[Rendered images with source text]
####

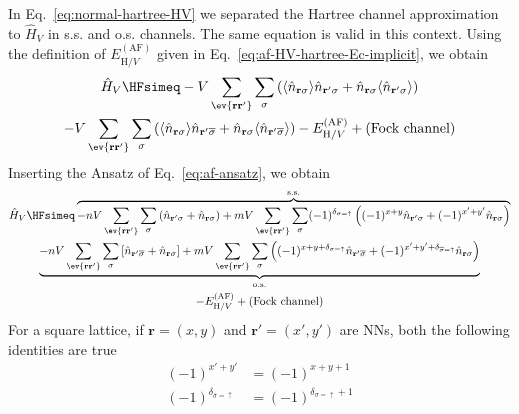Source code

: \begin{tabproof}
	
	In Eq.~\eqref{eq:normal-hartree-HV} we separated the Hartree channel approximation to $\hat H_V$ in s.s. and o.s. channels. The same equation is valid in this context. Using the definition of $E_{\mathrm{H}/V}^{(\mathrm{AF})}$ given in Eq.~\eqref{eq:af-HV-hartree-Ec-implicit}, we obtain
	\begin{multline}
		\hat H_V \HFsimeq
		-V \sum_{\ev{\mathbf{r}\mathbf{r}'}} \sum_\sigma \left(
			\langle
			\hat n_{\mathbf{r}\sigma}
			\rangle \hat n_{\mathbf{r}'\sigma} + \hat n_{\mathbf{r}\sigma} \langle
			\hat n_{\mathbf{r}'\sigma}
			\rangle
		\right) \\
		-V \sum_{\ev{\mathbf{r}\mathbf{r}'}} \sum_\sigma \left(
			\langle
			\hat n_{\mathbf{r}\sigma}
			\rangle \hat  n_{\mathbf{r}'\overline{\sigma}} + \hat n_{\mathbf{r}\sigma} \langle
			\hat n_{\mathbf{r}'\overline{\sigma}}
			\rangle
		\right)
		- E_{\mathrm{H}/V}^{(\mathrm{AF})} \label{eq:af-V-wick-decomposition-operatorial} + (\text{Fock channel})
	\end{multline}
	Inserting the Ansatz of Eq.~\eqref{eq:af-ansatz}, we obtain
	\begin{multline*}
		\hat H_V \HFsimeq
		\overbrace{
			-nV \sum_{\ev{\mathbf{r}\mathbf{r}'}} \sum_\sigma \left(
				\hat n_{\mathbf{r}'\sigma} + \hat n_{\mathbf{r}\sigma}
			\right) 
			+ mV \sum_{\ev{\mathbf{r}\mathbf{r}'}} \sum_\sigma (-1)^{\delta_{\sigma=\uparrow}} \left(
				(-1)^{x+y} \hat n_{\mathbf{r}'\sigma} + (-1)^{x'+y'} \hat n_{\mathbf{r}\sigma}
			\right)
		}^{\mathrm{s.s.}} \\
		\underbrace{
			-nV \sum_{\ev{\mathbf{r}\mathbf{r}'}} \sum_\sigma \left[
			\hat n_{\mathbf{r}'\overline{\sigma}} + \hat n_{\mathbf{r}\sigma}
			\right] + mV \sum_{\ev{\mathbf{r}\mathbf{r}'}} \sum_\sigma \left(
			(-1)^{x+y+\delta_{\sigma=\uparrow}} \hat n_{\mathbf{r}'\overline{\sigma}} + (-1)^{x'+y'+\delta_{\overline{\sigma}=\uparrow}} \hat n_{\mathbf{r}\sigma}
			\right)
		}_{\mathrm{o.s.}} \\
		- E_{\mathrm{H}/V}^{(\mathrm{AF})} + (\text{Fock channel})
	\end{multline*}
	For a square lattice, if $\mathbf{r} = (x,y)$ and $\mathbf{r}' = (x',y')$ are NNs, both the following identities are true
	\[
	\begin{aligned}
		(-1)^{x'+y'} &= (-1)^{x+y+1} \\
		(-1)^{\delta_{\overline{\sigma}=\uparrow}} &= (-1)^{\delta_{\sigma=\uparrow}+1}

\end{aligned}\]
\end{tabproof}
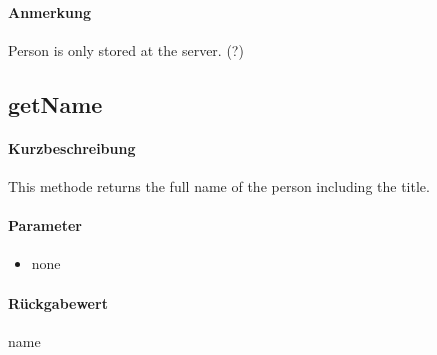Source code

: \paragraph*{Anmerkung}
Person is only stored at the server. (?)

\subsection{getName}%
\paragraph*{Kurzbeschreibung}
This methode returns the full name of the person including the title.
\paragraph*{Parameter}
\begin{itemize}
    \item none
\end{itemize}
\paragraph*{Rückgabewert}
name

####

Problem requirements: Leaving the pictures out, transcribe the entries above exactly as written.

Solution for this task:
Source code

: \begin{tabproof}
	
	In Eq.~\eqref{eq:normal-hartree-HV} we separated the Hartree channel approximation to $\hat H_V$ in s.s. and o.s. channels. The same equation is valid in this context. Using the definition of $E_{\mathrm{H}/V}^{(\mathrm{AF})}$ given in Eq.~\eqref{eq:af-HV-hartree-Ec-implicit}, we obtain
	\begin{multline}
		\hat H_V \HFsimeq
		-V \sum_{\ev{\mathbf{r}\mathbf{r}'}} \sum_\sigma \left(
			\langle
			\hat n_{\mathbf{r}\sigma}
			\rangle \hat n_{\mathbf{r}'\sigma} + \hat n_{\mathbf{r}\sigma} \langle
			\hat n_{\mathbf{r}'\sigma}
			\rangle
		\right) \\
		-V \sum_{\ev{\mathbf{r}\mathbf{r}'}} \sum_\sigma \left(
			\langle
			\hat n_{\mathbf{r}\sigma}
			\rangle \hat  n_{\mathbf{r}'\overline{\sigma}} + \hat n_{\mathbf{r}\sigma} \langle
			\hat n_{\mathbf{r}'\overline{\sigma}}
			\rangle
		\right)
		- E_{\mathrm{H}/V}^{(\mathrm{AF})} \label{eq:af-V-wick-decomposition-operatorial} + (\text{Fock channel})
	\end{multline}
	Inserting the Ansatz of Eq.~\eqref{eq:af-ansatz}, we obtain
	\begin{multline*}
		\hat H_V \HFsimeq
		\overbrace{
			-nV \sum_{\ev{\mathbf{r}\mathbf{r}'}} \sum_\sigma \left(
				\hat n_{\mathbf{r}'\sigma} + \hat n_{\mathbf{r}\sigma}
			\right) 
			+ mV \sum_{\ev{\mathbf{r}\mathbf{r}'}} \sum_\sigma (-1)^{\delta_{\sigma=\uparrow}} \left(
				(-1)^{x+y} \hat n_{\mathbf{r}'\sigma} + (-1)^{x'+y'} \hat n_{\mathbf{r}\sigma}
			\right)
		}^{\mathrm{s.s.}} \\
		\underbrace{
			-nV \sum_{\ev{\mathbf{r}\mathbf{r}'}} \sum_\sigma \left[
			\hat n_{\mathbf{r}'\overline{\sigma}} + \hat n_{\mathbf{r}\sigma}
			\right] + mV \sum_{\ev{\mathbf{r}\mathbf{r}'}} \sum_\sigma \left(
			(-1)^{x+y+\delta_{\sigma=\uparrow}} \hat n_{\mathbf{r}'\overline{\sigma}} + (-1)^{x'+y'+\delta_{\overline{\sigma}=\uparrow}} \hat n_{\mathbf{r}\sigma}
			\right)
		}_{\mathrm{o.s.}} \\
		- E_{\mathrm{H}/V}^{(\mathrm{AF})} + (\text{Fock channel})
	\end{multline*}
	For a square lattice, if $\mathbf{r} = (x,y)$ and $\mathbf{r}' = (x',y')$ are NNs, both the following identities are true
	\[
	\begin{aligned}
		(-1)^{x'+y'} &= (-1)^{x+y+1} \\
		(-1)^{\delta_{\overline{\sigma}=\uparrow}} &= (-1)^{\delta_{\sigma=\uparrow}+1}

\end{aligned}\]
\end{tabproof}
Source code

: \paragraph*{Anmerkung}
Person is only stored at the server. (?)

\subsection{getName}%
\paragraph*{Kurzbeschreibung}
This methode returns the full name of the person including the title.
\paragraph*{Parameter}
\begin{itemize}
    \item none
\end{itemize}
\paragraph*{Rückgabewert}
name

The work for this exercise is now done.